Run MAKEEFIL against the sorted EWDSLIST.GEN producing EWDSFILE.GEN


Run MAKEINFL against INFLECTS.LAT producing INFLECTS.SEC

Along with ADDONS.LAT and UNIQUES.LAT,
this is the entire set of data for WORDS.

WORDS.EXE
INFLECTS.SEC
ADDONS.LAT
UNIQUES.LAT
DICTFILE.GEN
STEMFILE.GEN
INDXFILE.GEN
EWDSFILE.GEN
--  And whatever .SPE as appropriate


(If you go through the process and have a working WORDS but it
gives the wrong output, the most likely source of error is
a missing or improper sort.)


--------------------------------------------------------------
Viewing WORD.STA


A view to see what ADDONS and TRICKS were used


Sort WORD.STA on
1    12      --  The STAT name
55   25      --  STAT details
32   20      --  Word in question
16   10      --  Line number


------------------------------------------------------------------
------------------PREPARING DICTPAGE------------------------------
------------------------------------------------------------------

Preparing DICTPAGE, the listing as of a paper dictionary.

IMPORTANT NOTE

During the process, you may find it useful to edit some entries.  Feel free to do so.
But remember that you have to keep the separate files (.TXT) and reassemble at the end
into a new DICTLINE.


For a release, ideally DICTPAGE is done before the final DICTLINE,
because in the process there may be some editing of entries.
To first order, this is accomplished by running DICTPAGE
against DICTLINE, producing a listing of DICTLINE with each
entry preceeded by # and the DICTIONARY_FORM.
DICTPAGE is a simple modification of DICTORD to produce a
more readable output.

Some polishing of this process gives a better product.
Extracting a few groups of entries for special handling
will simplify the process.


1) Use the regular DICTLINE sort.
Those entries with first stem zzz may give an output
which sorts to #-.  But it is likely the second term which
you want to represent this entry.  For this and other reasons
these entries will require some hand editing, so extract them
from their place at the end of the regular DICTLINE, run DICTPAGE
on them, sort output on full line, and process seperately.
(About 30 entries, but half handled completely by DICTPAGE)
It is likely that this set has not changed much since the last run,
so check to see if you have to do it over.
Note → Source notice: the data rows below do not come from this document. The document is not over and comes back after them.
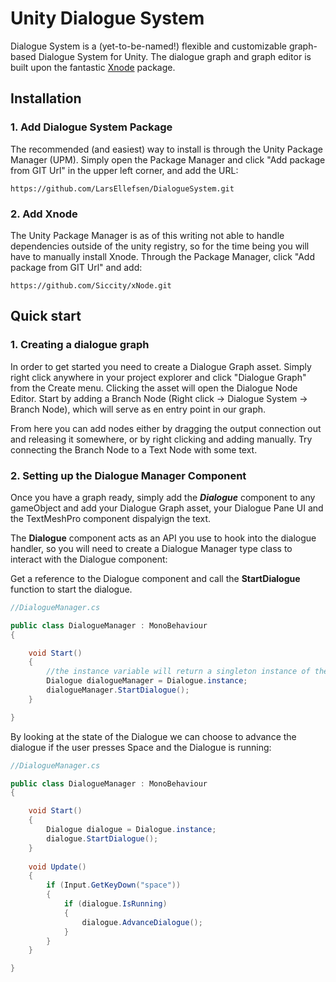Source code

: # Unity Dialogue System

Dialogue System is a (yet-to-be-named!) flexible and customizable graph-based Dialogue System for Unity. The dialogue graph and graph editor is built upon the fantastic [Xnode](https://github.com/Siccity/xNode) package.

## Installation


### 1. Add Dialogue System Package
The recommended (and easiest) way to install is through the Unity Package Manager (UPM). 
Simply open the Package Manager and click "Add package from GIT Url" in the upper left corner, and add the URL:

```https://github.com/LarsEllefsen/DialogueSystem.git```

### 2. Add Xnode
The Unity Package Manager is as of this writing not able to handle dependencies outside of the unity registry, so for the time being you will have to manually install Xnode.
Through the Package Manager, click "Add package from GIT Url" and add:

```https://github.com/Siccity/xNode.git```

## Quick start

### 1. Creating a dialogue graph
In order to get started you need to create a Dialogue Graph asset. Simply right click anywhere in your project explorer and click "Dialogue Graph" from the Create menu. Clicking the asset will open the Dialogue Node Editor. Start by adding a Branch Node (Right click -> Dialogue System -> Branch Node), which will serve as en entry point in our graph. 

From here you can add nodes either by dragging the output connection out and releasing it somewhere, or by right clicking and adding manually. Try connecting the Branch Node to a Text Node with some text.

### 2. Setting up the Dialogue Manager Component
Once you have a graph ready, simply add the ***Dialogue*** component to any gameObject and add your Dialogue Graph asset, your Dialogue Pane UI and the TextMeshPro component dispalyign the text. 

The **Dialogue** component acts as an API you use to hook into the dialogue handler, so you will need to create a Dialogue Manager type class to interact with the Dialogue component:

Get a reference to the Dialogue component and call the **StartDialogue** function to start the dialogue.

```c#
//DialogueManager.cs

public class DialogueManager : MonoBehaviour 
{

    void Start()
    {
        //the instance variable will return a singleton instance of the dialogue component. 
        Dialogue dialogueManager = Dialogue.instance; 
        dialogueManager.StartDialogue();
    }

}
```

By looking at the state of the Dialogue we can choose to advance the dialogue if the user presses Space and the Dialogue is running:

```c#
//DialogueManager.cs

public class DialogueManager : MonoBehaviour 
{

    void Start()
    {
        Dialogue dialogue = Dialogue.instance;
        dialogue.StartDialogue();
    }
  
    void Update()
    {
        if (Input.GetKeyDown("space"))
        {
            if (dialogue.IsRunning)
            {
                dialogue.AdvanceDialogue();
            }
        }
    }

}
```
2)Sort remaining DICTLINE on (77, 8), (110, 80), (1, 75).  Extract ADJ 2 X.
Many Greek adjectives are handled in DICTLINE in two or three parts
(ADJ 2, X by gender.  The full declension is the
sum of these partials.  (The Greek adjective form 3 6 is handled in the
regular process and does not have to be extracted.) Extract these ADJ declensions
from a sort of DICTLINE by PART.  Sort this output on stem and meaning to group
the constituent parts, run DICTPAGE and polish by hand edit to make
a single paper entry from the parts.  (About 150 entries, half that
after editing, not too hard, but a program could do the modification.)
It is very likely that this has not changed.

3)The qu-/aliqu- PRONOUN/PACKON (PRON/PACK 1) are yet more complicated
than the Greek adjectives, and are handled in the same manner.
Extract them, sort on meaning, DICTPAGE, and polish output by hand.
Also PRON 5 (only 8 of these).  Both of these are sufficiently
unchanging that one could archive the final edit and reuse on a later run.
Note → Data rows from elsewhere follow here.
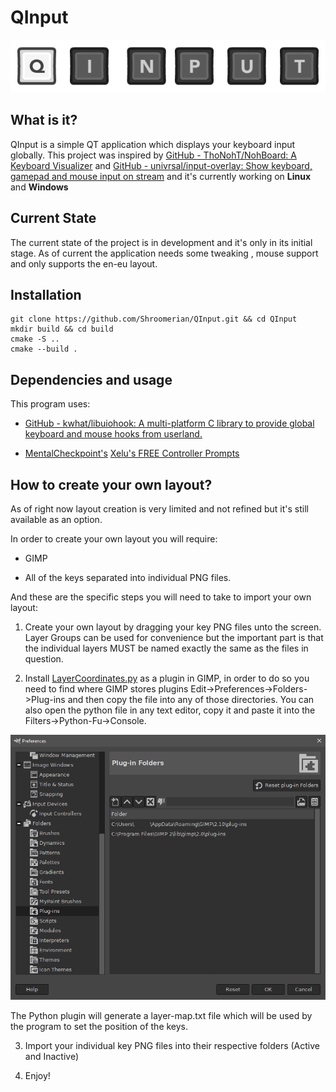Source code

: # QInput
<p align="center">
   <img src="https://github.com/Shroomerian/QInput/blob/main/resources/Markdown/QInput.png">
</p>

## What is it?

QInput is a simple QT application which displays your keyboard input globally. This project was inspired by [GitHub - ThoNohT/NohBoard: A Keyboard Visualizer](https://github.com/ThoNohT/NohBoard) and [GitHub - univrsal/input-overlay: Show keyboard, gamepad and mouse input on stream](https://github.com/univrsal/input-overlay) and it's currently working on **Linux** and **Windows**

## Current State

The current state of the project is in development and it's only in its initial stage. As of current the application needs some tweaking , mouse support and only supports the en-eu layout.

## Installation

```
git clone https://github.com/Shroomerian/QInput.git && cd QInput
mkdir build && cd build  
cmake -S ..
cmake --build . 
```

## Dependencies and usage

This program uses:

- [GitHub - kwhat/libuiohook: A multi-platform C library to provide global keyboard and mouse hooks from userland.](https://github.com/kwhat/libuiohook)

- [MentalCheckpoint's](https://www.youtube.com/c/MentalCheckpoint/videos) [Xelu's FREE Controller Prompts](https://thoseawesomeguys.com/prompts/)

## How to create your own layout?

As of right now layout creation is very limited and not refined but it's still available as an option.

In order to create your own layout you will require:

- GIMP

- All of the keys separated into individual PNG files.

And these are the specific steps you will need to take to import your own layout:

1) Create your own layout by dragging your key PNG files unto the screen. Layer Groups can be used for convenience but the important part is that the individual layers MUST be named exactly the same as the files in question.

2) Install [LayerCoordinates.py](https://github.com/Shroomerian/QInput/blob/main/resources/Layout/LayerCoordinates.py) as a plugin in GIMP, in order to do so you need to find where GIMP stores plugins Edit->Preferences->Folders->Plug-ins and then copy the file into any of those directories. You can also open the python file in any text editor, copy it and paste it into the Filters->Python-Fu->Console.

<p align="center">
   <img src="https://github.com/Shroomerian/QInput/blob/main/resources/Markdown/Plug-in.png">
</p>
   The Python plugin will generate a layer-map.txt file which will be used by the program to set the position of the keys.

3) Import your individual key PNG files into their respective folders (Active and Inactive)

4) Enjoy!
4)The rest are automatically done by DICTPAGE.

5)UNIQUES are a special case, handled by UNIQPAGE.  This processes UNIQUES.LAT
(as UNIQPAGE.IN) into a raw form compatible with the regular PAGE material
(UNIQPAGE.OUT which is copied into UNIQPAGE.pg), added to, and sorted with.


The various phases are assembled into a whole and sorted on the lead,
producing DICTPAGE.RAW

DICTPAGE.RAW is ZIPped to provide a source for others to process for their purposes.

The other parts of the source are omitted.